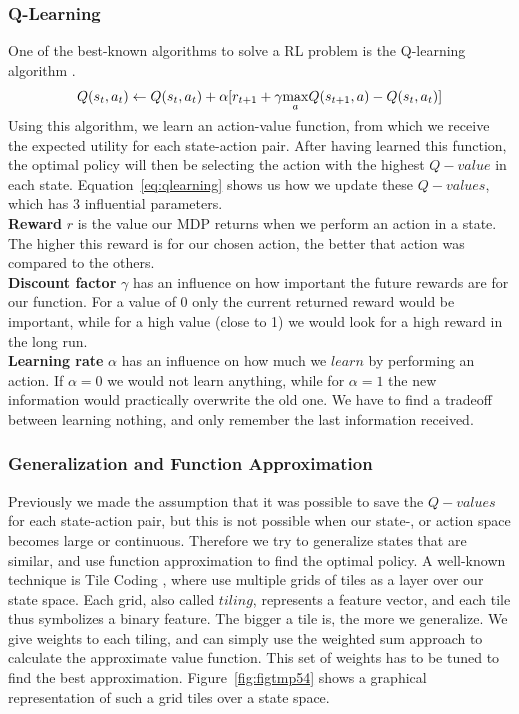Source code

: \documentclass[a4paper,12pt]{article}
\begin{document}
\subsubsection{Q-Learning}
One of the best-known algorithms to solve a RL problem is the Q-learning algorithm \cite{sutton1998rl}.
\begin{equation}
Q(s_{t}, a_{t}) \gets Q(s_{t}, a_{t}) + \alpha[r_{t+1} + \gamma\smash{\displaystyle\max_{a}} Q(s_{t+1}, a) - Q(s_{t}, a_{t})]
\label{eq:qlearning}
\end{equation}
Using this algorithm, we learn an action-value function, from which we receive the expected utility for each state-action pair. After having learned this function, the optimal policy will then be selecting the action with the highest $Q-value$ in each state. Equation~\ref{eq:qlearning} shows us how we update these $Q-values$, which has 3 influential parameters.\\
\textbf{Reward} $r$ is the value our MDP returns when we perform an action in a state. The higher this reward is for our chosen action, the better that action was compared to the others.\\
\textbf{Discount factor} $\gamma$ has an influence on how important the future rewards are for our function. For a value of 0 only the current returned reward would be important, while for a high value (close to 1) we would look for a high reward in the long run.\\
\textbf{Learning rate} $\alpha$ has an influence on how much we $learn$ by performing an action. If $\alpha=0$ we would not learn anything, while for $\alpha=1$ the new information would practically overwrite the old one. We have to find a tradeoff between learning nothing, and only remember the last information received.

\subsubsection{Generalization and Function Approximation}
Previously we made the assumption that it was possible to save the $Q-values$ for each state-action pair, but this is not possible when our state-, or action space becomes large or continuous. Therefore we try to generalize states that are similar, and use function approximation to find the optimal policy. A well-known technique is Tile Coding \cite{sutton1998rl}, where use multiple grids of tiles as a layer over our state space. Each grid, also called $tiling$, represents a feature vector, and each tile thus symbolizes a binary feature. The bigger a tile is, the more we generalize. We give weights to each tiling, and can simply use the weighted sum approach to calculate the approximate value function. This set of weights has to be tuned to find the best approximation. Figure~\ref{fig:figtmp54} shows a graphical representation of such a grid tiles over a state space.
\end{document}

§ §

◆ WORK TO BE COMPLETED ◆
Your answer must be a copy of every line in the data above that holds the string "textbf".

◆ RESPONSE BELOW ◆
\textbf{Reward} $r$ is the value our MDP returns when we perform an action in a state. The higher this reward is for our chosen action, the better that action was compared to the others.\\
\textbf{Discount factor} $\gamma$ has an influence on how important the future rewards are for our function. For a value of 0 only the current returned reward would be important, while for a high value (close to 1) we would look for a high reward in the long run.\\
\textbf{Learning rate} $\alpha$ has an influence on how much we $learn$ by performing an action. If $\alpha=0$ we would not learn anything, while for $\alpha=1$ the new information would practically overwrite the old one. We have to find a tradeoff between learning nothing, and only remember the last information received.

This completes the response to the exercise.